Let people help you. Accepting support is not a character flaw. It’s literally how humans have survived for centuries. (Also: fire. But mostly, connection.)

“Owning our story can be hard but not nearly as difficult as spending our lives running from it.”  - Brené Brown

Feeling Things Won’t Kill You (Though It Might Feel Like It)

I know, I know. Emotions are terrifying. They sneak in like raccoons through a dog door - messy, chaotic, and likely to make you cry in public.

But feelings aren’t facts, and they aren’t forever.

Avoiding pain doesn’t make it disappear. It just buries it like radioactive waste under your ribcage. One day, that grief you shoved down with sarcastic comments and caffeine? It’s going to detonate during a Subaru commercial. Let it. The crying, not the car crash metaphor.

Being alive means feeling things. All of them. Even the ugly, inconvenient, mascara-streaked ones.

“The emotion that can break your heart is sometimes the very one that heals it.”  - Nicholas Sparks

No, You Don't Have to Forgive Everyone

Especially not the people who taught you to hate your body, dismiss your boundaries, or confuse chaos with love.

You can heal without reconciling. You can move on without saying “it’s okay.” Because sometimes, it’s not. And that doesn’t make you bitter. It makes you honest.
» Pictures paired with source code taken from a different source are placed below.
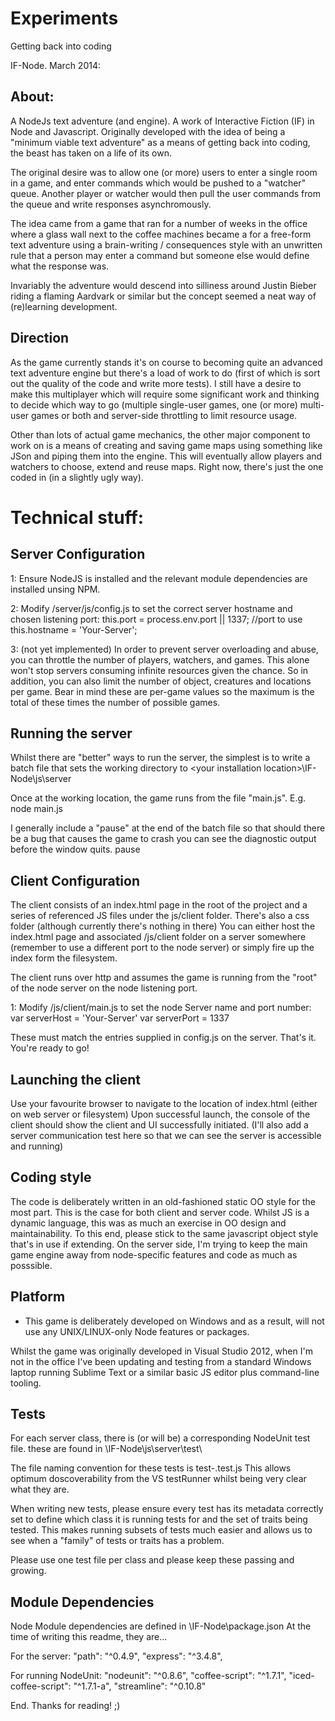 Experiments
===========

Getting back into coding

IF-Node. March 2014:

About:
------
A NodeJs text adventure (and engine). A work of Interactive Fiction (IF) in Node and Javascript.
Originally developed with the idea of being a "minimum viable text adventure" as a means of getting back into coding, 
the beast has taken on a life of its own.

The original desire was to allow one (or more) users to enter a single room in a game, 
and enter commands which would be pushed to a "watcher" queue. 
Another player or watcher would then pull the user commands from the queue and write responses asynchromously.

The idea came from a game that ran for a number of weeks in the office where a glass wall next to the coffee machines became a for a free-form text adventure using a brain-writing / consequences style with an unwritten rule that a person may enter a command but someone else would define what the response was.

Invariably the adventure would descend into silliness around Justin Bieber riding a flaming Aardvark or similar but the concept seemed a neat way of (re)learning development.

Direction
---------
As the game currently stands it's on course to becoming quite an advanced text adventure engine but there's a load of work to do (first of which is sort out the quality of the code and write more tests). I still have a desire to make this multiplayer which will require some significant work and thinking to decide which way to go (multiple single-user games, one (or more) multi-user games or both and server-side throttling to limit resource usage.

Other than lots of actual game mechanics, the other major component to work on is a means of creating and saving game maps using something like JSon and piping them into the engine. This will eventually allow players and watchers to choose, extend and reuse maps.
Right now, there's just the one coded in (in a slightly ugly way).


Technical stuff:
================
Server Configuration
--------------------
1: Ensure NodeJS is installed and the relevant module dependencies are installed unsing NPM.

2: Modify /server/js/config.js to set the correct server hostname and chosen listening port:
	this.port = process.env.port || 1337; //port to use
        this.hostname = 'Your-Server';

3: (not yet implemented) In order to prevent server overloading and abuse, 
    you can throttle the number of players, watchers, and games. 
    This alone won't stop servers consuming infinite resources given the chance. 
    So in addition, you can also limit the number of object, creatures and locations per game. 
    Bear in mind these are per-game values so the maximum is the total of these times the number of possible games.


Running the server
------------------
Whilst there are "better" ways to run the server, 
the simplest is to write a batch file that sets the working directory to 
	<your drive>\<your installation location>\IF-Node\js\server

Once at the working location, the game runs from the file "main.js". E.g.
	node main.js 

I generally include a "pause" at the end of the batch file so that should there be a bug that causes the game to crash you can see the diagnostic output before the window quits.
	pause


Client Configuration
--------------------
The client consists of an index.html page in the root of the project and a series of referenced JS files under the js/client folder.
There's also a css folder (although currently there's nothing in there)
You can either host the index.html page and associated /js/client folder on a server somewhere (remember to use a different port to the node server) or simply fire up the index form the filesystem. 


The client runs over http and assumes the game is running from the "root" of the node server on the node listening port.

1: Modify /js/client/main.js to set the node Server name and port number:
    var serverHost = 'Your-Server'
    var serverPort = 1337

These must match the entries supplied in config.js on the server.
That's it. You're ready to go!


Launching the client
--------------------
Use your favourite browser to navigate to the location of index.html (either on web server or filesystem)
Upon successful launch, the console of the client should show the client and UI successfully initiated.
(I'll also add a server communication test here so that we can see the server is accessible and running)


Coding style
------------
The code is deliberately written in an old-fashioned static OO style for the most part. 
This is the case for both client and server code.
Whilst JS is a dynamic language, this was as much an exercise in OO design and maintainability. 
To this end, please stick to the same javascript object style that's in use if extending.
On the server side, I'm trying to keep the main game engine away from node-specific features and code as much as posssible. 


Platform
--------
- This game is deliberately developed on Windows and as a result, will not use any UNIX/LINUX-only Node features or packages.

Whilst the game was originally developed in Visual Studio 2012, when I'm not in the office I've been updating and testing from a standard Windows laptop running Sublime Text or a similar basic JS editor plus command-line tooling. 


Tests
-----
For each server class, there is (or will be) a corresponding NodeUnit test file. 
these are found in \IF-Node\js\server\test\

The file naming convention for these tests is test-<classname>.test.js This allows optimum doscoverability from the VS testRunner whilst being very clear what they are.

When writing new tests, please ensure every test has its metadata correctly set to define which class it is running tests for and the set of traits being tested. This makes running subsets of tests much easier and allows us to see when a "family" of tests or traits has a problem.

Please use one test file per class and please keep these passing and growing.


Module Dependencies
-------------------
Node Module dependencies are defined in \IF-Node\package.json
At the time of writing this readme, they are...

For the server:
    "path": "^0.4.9",
    "express": "^3.4.8",

For running NodeUnit:
    "nodeunit": "^0.8.6",
    "coffee-script": "^1.7.1",
    "iced-coffee-script": "^1.7.1-a",
    "streamline": "^0.10.8"


End. Thanks for reading! ;)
What you do need to do is forgive yourself. For surviving the only way you knew how. For the times you stayed too long. For every self-abandonment that kept you safe in the short term.

Affirmation: “I forgive myself for not knowing what I didn’t know before I learned it.”

See Also: Radical Acceptance: What does SCAM stand for?

Choose People Who Choose You (And That Includes You)

There will be friends, lovers, jobs, and situationships (shudder) that make you feel like you're too much and not enough - at the same time.

But guess what? You’re allowed to be complex. You’re allowed to take up space. You’re allowed to want someone who doesn’t flinch when you speak your truth.

That includes you. Be someone who doesn’t flinch when you look in the mirror and say, “I want more.”

You’re Going to Make It

Not because it’ll get easier, necessarily. (Adulting is just budgeting, back pain, and wondering what your therapist thinks about your therapist jokes.)

But because you’ll get stronger, softer, wiser. You’ll learn to rest. To say no. To scream into a pillow, take your meds, text your therapist, and then make a snack.

You’ll learn that healing is not a straight line. It’s a spiral staircase. Some days you’ll go up. Some days you’ll sit on a step and cry. Both are valid.

You’re going to make it.

Affirmation: “I am healing. Even on the days I feel broken.”

Resources, Stats, and Sunscreen (Seriously)

So, younger me, if you're reading this (somewhere in the ether, probably still listening to early 2000s emo and overthinking that text) - know this:

You don’t have to be perfect. Just real.

You’re allowed to be a work in progress and still lovable.

And yes, wear sunscreen. But also? Eat the cookie.